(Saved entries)
----------------------------------------

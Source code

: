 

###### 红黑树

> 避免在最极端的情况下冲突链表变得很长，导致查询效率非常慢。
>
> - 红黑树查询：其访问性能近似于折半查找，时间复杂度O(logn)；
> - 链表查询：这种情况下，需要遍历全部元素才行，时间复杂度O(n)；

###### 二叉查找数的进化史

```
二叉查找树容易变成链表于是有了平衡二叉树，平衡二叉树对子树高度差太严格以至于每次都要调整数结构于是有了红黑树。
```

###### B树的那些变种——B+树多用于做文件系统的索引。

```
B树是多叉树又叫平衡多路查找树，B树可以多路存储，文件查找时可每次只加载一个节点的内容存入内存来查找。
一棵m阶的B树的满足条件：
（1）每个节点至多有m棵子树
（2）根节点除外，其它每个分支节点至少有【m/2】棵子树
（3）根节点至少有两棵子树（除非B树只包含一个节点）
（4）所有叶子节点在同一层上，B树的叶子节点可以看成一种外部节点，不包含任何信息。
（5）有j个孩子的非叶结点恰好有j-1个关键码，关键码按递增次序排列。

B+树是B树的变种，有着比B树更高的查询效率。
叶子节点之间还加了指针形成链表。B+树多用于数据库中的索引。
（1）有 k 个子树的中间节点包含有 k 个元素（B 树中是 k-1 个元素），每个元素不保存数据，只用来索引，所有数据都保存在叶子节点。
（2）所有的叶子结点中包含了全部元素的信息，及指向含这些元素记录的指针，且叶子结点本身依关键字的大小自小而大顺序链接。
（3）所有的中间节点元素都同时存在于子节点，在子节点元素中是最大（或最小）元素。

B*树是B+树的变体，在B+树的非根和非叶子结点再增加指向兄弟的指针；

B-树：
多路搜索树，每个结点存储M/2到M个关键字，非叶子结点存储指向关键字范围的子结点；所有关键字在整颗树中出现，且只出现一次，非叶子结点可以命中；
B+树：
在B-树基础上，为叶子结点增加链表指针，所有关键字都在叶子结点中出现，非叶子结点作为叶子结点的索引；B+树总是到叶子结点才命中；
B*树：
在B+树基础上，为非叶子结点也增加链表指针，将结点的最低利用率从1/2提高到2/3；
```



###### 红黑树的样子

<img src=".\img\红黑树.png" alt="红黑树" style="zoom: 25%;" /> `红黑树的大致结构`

----------------------------------------

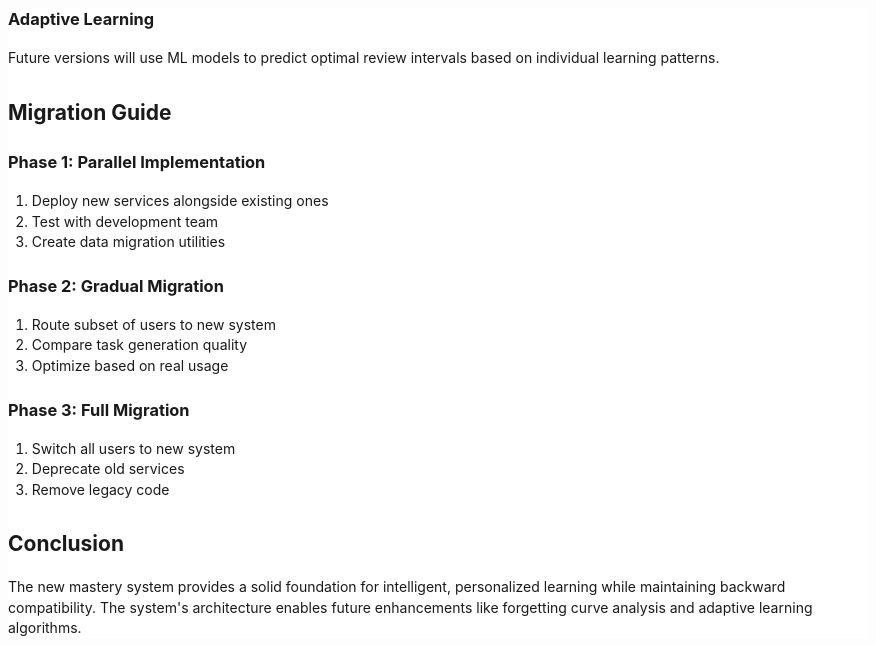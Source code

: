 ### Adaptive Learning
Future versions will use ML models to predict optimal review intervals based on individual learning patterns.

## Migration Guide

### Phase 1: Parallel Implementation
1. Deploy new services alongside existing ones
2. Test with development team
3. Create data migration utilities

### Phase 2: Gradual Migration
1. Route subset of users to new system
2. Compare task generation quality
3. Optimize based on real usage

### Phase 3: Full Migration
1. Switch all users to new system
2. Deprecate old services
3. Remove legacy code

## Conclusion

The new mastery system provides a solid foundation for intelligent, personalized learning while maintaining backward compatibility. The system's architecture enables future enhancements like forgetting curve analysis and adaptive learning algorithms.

----------------------------------------

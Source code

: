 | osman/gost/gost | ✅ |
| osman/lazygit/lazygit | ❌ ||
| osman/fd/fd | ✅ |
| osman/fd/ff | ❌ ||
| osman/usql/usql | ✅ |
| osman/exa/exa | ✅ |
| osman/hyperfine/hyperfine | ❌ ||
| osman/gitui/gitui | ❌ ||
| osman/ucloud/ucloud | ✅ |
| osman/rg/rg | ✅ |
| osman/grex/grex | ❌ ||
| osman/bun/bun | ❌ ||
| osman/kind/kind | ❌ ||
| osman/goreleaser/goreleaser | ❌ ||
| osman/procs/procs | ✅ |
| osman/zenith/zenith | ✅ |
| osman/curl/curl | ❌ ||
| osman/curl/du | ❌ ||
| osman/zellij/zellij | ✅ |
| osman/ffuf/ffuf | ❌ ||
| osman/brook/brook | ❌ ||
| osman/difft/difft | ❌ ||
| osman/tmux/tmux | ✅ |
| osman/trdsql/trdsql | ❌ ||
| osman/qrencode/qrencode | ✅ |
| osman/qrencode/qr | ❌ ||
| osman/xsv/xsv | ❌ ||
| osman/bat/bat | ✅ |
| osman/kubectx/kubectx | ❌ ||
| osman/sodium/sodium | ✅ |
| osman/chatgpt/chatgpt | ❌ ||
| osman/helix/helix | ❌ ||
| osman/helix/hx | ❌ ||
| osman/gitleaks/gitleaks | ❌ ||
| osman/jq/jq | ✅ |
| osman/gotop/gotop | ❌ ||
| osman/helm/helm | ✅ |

----------------------------------------

[What this task involves] Report each line in the data that holds the word "qrencode".

[Exercise output]
| osman/qrencode/qrencode | ✅ |
| osman/qrencode/qr | ❌ ||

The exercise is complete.